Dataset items
=====
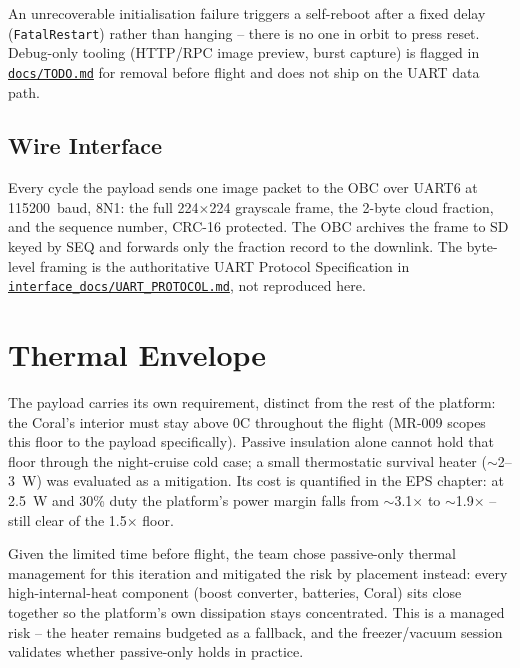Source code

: An unrecoverable initialisation failure triggers a self-reboot after a fixed
delay (\texttt{FatalRestart}) rather than hanging -- there is no one in orbit
to press reset. Debug-only tooling (HTTP/RPC image preview, burst capture)
is flagged in
\href{\repourl/blob/main/payload/coral/docs/TODO.md}{\texttt{docs/TODO.md}}
for removal before flight and does not
ship on the UART data path.

\subsection{Wire Interface}

Every cycle the payload sends one image packet to the OBC over UART6 at
115200~baud, 8N1: the full 224$\times$224 grayscale frame, the 2-byte cloud
fraction, and the sequence number, CRC-16 protected. The OBC archives the
frame to SD keyed by SEQ and forwards only the fraction record to the
downlink. The byte-level framing is the authoritative UART Protocol
Specification in
\href{\repourl/blob/main/interface_docs/UART_PROTOCOL.md}{\texttt{interface\_docs/UART\_PROTOCOL.md}},
not reproduced here.

\section{Thermal Envelope}

The payload carries its own requirement, distinct from the rest of the
platform: the Coral's interior must stay above 0\textdegree{}C throughout
the flight (MR-009 scopes this floor to the payload specifically). Passive
insulation alone cannot hold that floor through the night-cruise cold case;
a small thermostatic survival heater ($\sim$2--3~W) was evaluated as a
mitigation. Its cost is quantified in the EPS chapter: at 2.5~W and 30\%
duty the platform's power margin falls from $\sim$3.1$\times$ to
$\sim$1.9$\times$ -- still clear of the 1.5$\times$ floor.

Given the limited time before flight, the team chose passive-only thermal
management for this iteration and mitigated the risk by placement instead:
every high-internal-heat component (boost converter, batteries, Coral) sits
close together so the platform's own dissipation stays concentrated. This is
a managed risk -- the heater remains budgeted as a fallback, and the
freezer/vacuum session validates whether passive-only holds in practice.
=====
-- TASK DIRECTIONS --
All that is wanted is a faithful reproduction of the line above with "platform: the Coral's", the line with "insulation alone cannot", and every line in between.

-- RESULT OF THE TASK --
platform: the Coral's interior must stay above 0\textdegree{}C throughout
the flight (MR-009 scopes this floor to the payload specifically). Passive
insulation alone cannot hold that floor through the night-cruise cold case;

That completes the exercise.